Records to process:
____
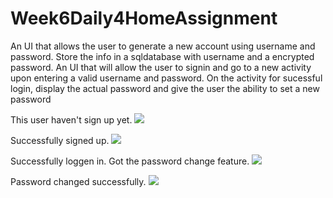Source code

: # Week6Daily4HomeAssignment
An UI that allows the user to generate a new account using username and password.  Store the info in a sqldatabase with username and a encrypted password. An UI that will allow the user to signin and go to a new activity upon entering a valid username and password. On the activity for sucessful login, display the actual password and give the user the ability to set a new password

This user haven't sign up yet.
![](app/src/main/res/drawable/screenshot_1.png)

Successfully signed up.
![](app/src/main/res/drawable/screenshot_2.png)

Successfully loggen in. Got the password change feature.
![](app/src/main/res/drawable/screenshot_3.png)

Password changed successfully.
![](app/src/main/res/drawable/screenshot_4.png)
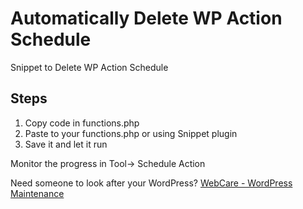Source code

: # Automatically Delete WP Action Schedule
Snippet to Delete WP Action Schedule

## Steps
1. Copy code in functions.php
2. Paste to your functions.php or using Snippet plugin
3. Save it and let it run

Monitor the progress in Tool-> Schedule Action

Need someone to look after your WordPress? [WebCare - WordPress Maintenance](https://webcare.co)
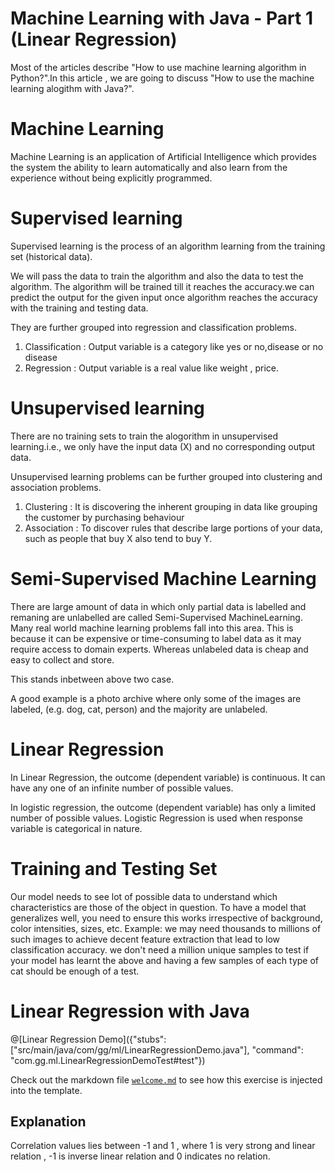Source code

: # Machine Learning with Java - Part 1 (Linear Regression)

Most of the articles describe "How to use machine learning algorithm in Python?".In this article , we are going to discuss "How to use the machine learning alogithm with Java?".

#  Machine Learning

Machine Learning is an application of Artificial Intelligence which provides the system the ability to learn automatically and also learn from the experience without being explicitly programmed.

# Supervised learning  

Supervised learning is the process of an algorithm learning from the training set (historical data). 

We will pass the data to train the algorithm and also the data to test the algorithm. The algorithm will be trained till it reaches the accuracy.we can predict the output for the given input once algorithm reaches the accuracy with the training and testing data.

They are further grouped into regression and classification problems. 

1. Classification : Output variable is a category like yes or no,disease or no disease 
2. Regression : Output variable is a real value like weight , price.

# Unsupervised learning

There are no training sets to train the alogorithm in unsupervised learning.i.e., we only have the input data (X) and no corresponding output data.

Unsupervised learning problems can be further grouped into clustering and association problems.

1. Clustering : It is discovering the inherent grouping in data like grouping the customer by purchasing behaviour 
2. Association : To discover rules that describe large portions of your data, such as people that buy X also tend to buy Y.


# Semi-Supervised Machine Learning

There are large amount of data in which only partial data is labelled and remaning are unlabelled are called Semi-Supervised MachineLearning.
Many real world machine learning problems fall into this area. This is because it can be expensive or time-consuming to label data as it may require access to domain experts. Whereas unlabeled data is cheap and easy to collect and store. 

This stands inbetween above two case.

A good example is a photo archive where only some of the images are labeled, (e.g. dog, cat, person) and the majority are unlabeled.

# Linear Regression 

In Linear Regression, the outcome (dependent variable) is continuous. It can have any one of an infinite number of possible values.

In logistic regression, the outcome (dependent variable) has only a limited number of possible values. Logistic Regression is used when response variable is categorical in nature.

# Training and Testing Set 

Our model needs to see lot of possible data to understand which characteristics are those of the object in question. To have a model that generalizes well, you need to ensure this works irrespective of background, color intensities, sizes, etc.
Example:
we may need thousands to millions of such images to achieve decent feature extraction that lead to low classification accuracy. we don't need a million unique samples to test if your model has learnt the above and having a few samples of each type of cat should be enough of a test.

# Linear Regression with Java

@[Linear Regression Demo]({"stubs": ["src/main/java/com/gg/ml/LinearRegressionDemo.java"], "command": "com.gg.ml.LinearRegressionDemoTest#test"})

Check out the markdown file [`welcome.md`](https://github.com/TechDotIO/java-template/blob/master/markdowns/welcome.md) to see how this exercise is injected into the template.

## Explanation

Correlation values lies between -1 and 1 , where 1 is very strong and linear relation , -1 is inverse linear relation and 0 indicates no relation.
____
Exercise: Each line of the data that holds "accuracy" should be copied.

Solution for this exercise:
We will pass the data to train the algorithm and also the data to test the algorithm. The algorithm will be trained till it reaches the accuracy.we can predict the output for the given input once algorithm reaches the accuracy with the training and testing data.
we may need thousands to millions of such images to achieve decent feature extraction that lead to low classification accuracy. we don't need a million unique samples to test if your model has learnt the above and having a few samples of each type of cat should be enough of a test.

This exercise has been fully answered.